The waste hauler, which was certified by the Ohio Public Utilities Commission as a for-hire motor carrier, serves residential customers through contracts with local governments or through direct subscriptions with residential customers. The residential customers cannot specify where the waste is disposed. The waste hauler also serves commercial, industrial and institutional customers, such as schools. Those customers designate the destination for the disposal of their waste.
At issue was the sales tax treatment of three trucks purchased by the waste hauler. Two trucks were used to pick up and haul the commercial, industrial and institutional waste. The third truck was used to dispose residential waste. The Ohio Department of Taxation (Department) assessed sales and use tax on the purchase of the trucks. The waste hauler argued that it was entitled to a tax exemption on the purchases of the trucks because it was certified as a for-hire motor carrier. The Department denied the exemption, citing the court's 2002 decision in Rumpke Container Serv., Inc. v. Zaino, 94 Ohio St. 3d 304, 762 N.E.2d 995 (2002) (Rumpke). The taxpayer appealed to the Ohio Board of Tax Appeals (BTA), which affirmed the assessment.
Ohio Rev. Code 5739.02(B)(32) exempts from sales/use tax the sale, lease, repair, maintenance or parts of motor vehicles that are primarily used by persons engaged in highway transportation for hire to transport another's tangible personal property.
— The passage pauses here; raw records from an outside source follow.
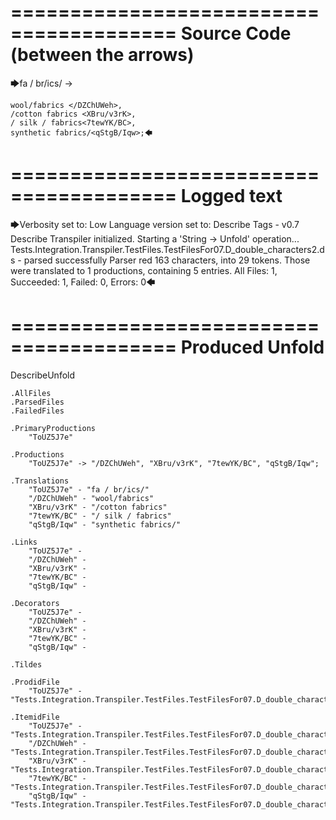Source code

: ========================================
Source Code (between the arrows)
========================================

🡆fa / br/ics/ <ToUZ5J7e> ->

    wool/fabrics </DZChUWeh>,
    /cotton fabrics <XBru/v3rK>,
    / silk / fabrics<7tewYK/BC>,
    synthetic fabrics/<qStgB/Iqw>;🡄

========================================
Logged text
========================================

🡆Verbosity set to: Low
Language version set to: Describe Tags - v0.7
Describe Transpiler initialized.
Starting a 'String -> Unfold' operation...
Tests.Integration.Transpiler.TestFiles.TestFilesFor07.D_double_characters2.ds - parsed successfully
Parser red 163 characters, into 29 tokens.
Those were translated to 1 productions, containing 5 entries.
All Files: 1, Succeeded: 1, Failed: 0, Errors: 0🡄

========================================
Produced Unfold
========================================

DescribeUnfold

    .AllFiles
    .ParsedFiles
    .FailedFiles

    .PrimaryProductions
        "ToUZ5J7e" 

    .Productions
        "ToUZ5J7e" -> "/DZChUWeh", "XBru/v3rK", "7tewYK/BC", "qStgB/Iqw";

    .Translations
        "ToUZ5J7e" - "fa / br/ics/"
        "/DZChUWeh" - "wool/fabrics"
        "XBru/v3rK" - "/cotton fabrics"
        "7tewYK/BC" - "/ silk / fabrics"
        "qStgB/Iqw" - "synthetic fabrics/"

    .Links
        "ToUZ5J7e" - 
        "/DZChUWeh" - 
        "XBru/v3rK" - 
        "7tewYK/BC" - 
        "qStgB/Iqw" - 

    .Decorators
        "ToUZ5J7e" - 
        "/DZChUWeh" - 
        "XBru/v3rK" - 
        "7tewYK/BC" - 
        "qStgB/Iqw" - 

    .Tildes

    .ProdidFile
        "ToUZ5J7e" - "Tests.Integration.Transpiler.TestFiles.TestFilesFor07.D_double_characters2.ds"

    .ItemidFile
        "ToUZ5J7e" - "Tests.Integration.Transpiler.TestFiles.TestFilesFor07.D_double_characters2.ds"
        "/DZChUWeh" - "Tests.Integration.Transpiler.TestFiles.TestFilesFor07.D_double_characters2.ds"
        "XBru/v3rK" - "Tests.Integration.Transpiler.TestFiles.TestFilesFor07.D_double_characters2.ds"
        "7tewYK/BC" - "Tests.Integration.Transpiler.TestFiles.TestFilesFor07.D_double_characters2.ds"
        "qStgB/Iqw" - "Tests.Integration.Transpiler.TestFiles.TestFilesFor07.D_double_characters2.ds"

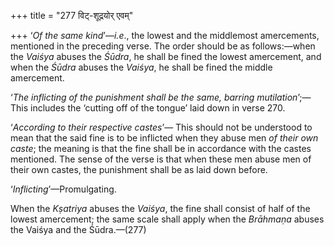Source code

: +++
title = "277 विट्-शूद्रयोर् एवम्"

+++
‘*Of the same kind*’—*i.e*., the lowest and the middlemost amercements,
mentioned in the preceding verse. The order should be as follows:—when
the *Vaiśya* abuses the *Śūdra*, he shall be fined the lowest
amercement, and when the *Śūdra* abuses the *Vaiśya*, he shall be fined
the middle amercement.

‘*The inflicting of the punishment shall be the same, barring
mutilation*’;—This includes the ‘cutting off of the tongue’ laid down in
verse 270.

‘*According to their respective castes*’— This should not be understood
to mean that the said fine is to be inflicted when they abuse men *of
their own caste*; the meaning is that the fine shall be in accordance
with the castes mentioned. The sense of the verse is that when these men
abuse men of their own castes, the punishment shall be as laid down
before.

‘*Inflicting*’—Promulgating.

When the *Kṣatriya* abuses the *Vaiśya*, the fine shall consist of half
of the lowest amercement; the same scale shall apply when the *Brāhmaṇa*
abuses the Vaiśya and the Śūdra.—(277)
Ohio Rev. Code 5739.01(Z) defines "highway transportation for hire" as the transportation of another's personal property, for consideration, by someone certified to transport that property on highways, roadways, streets or any similar public thoroughfare.
In 2002, the court denied this exemption to a taxpayer in Rumpke, which addressed whether a residential waste hauler could claim the exemption. The BTA had denied the exemption on the grounds the taxpayer did not possess the required statutory certification. On appeal, the court affirmed the BTA's decision but also concluded that the taxpayer did not transport tangible personal property belonging to others because the customers relinquished control over their waste upon pickup by the taxpayer.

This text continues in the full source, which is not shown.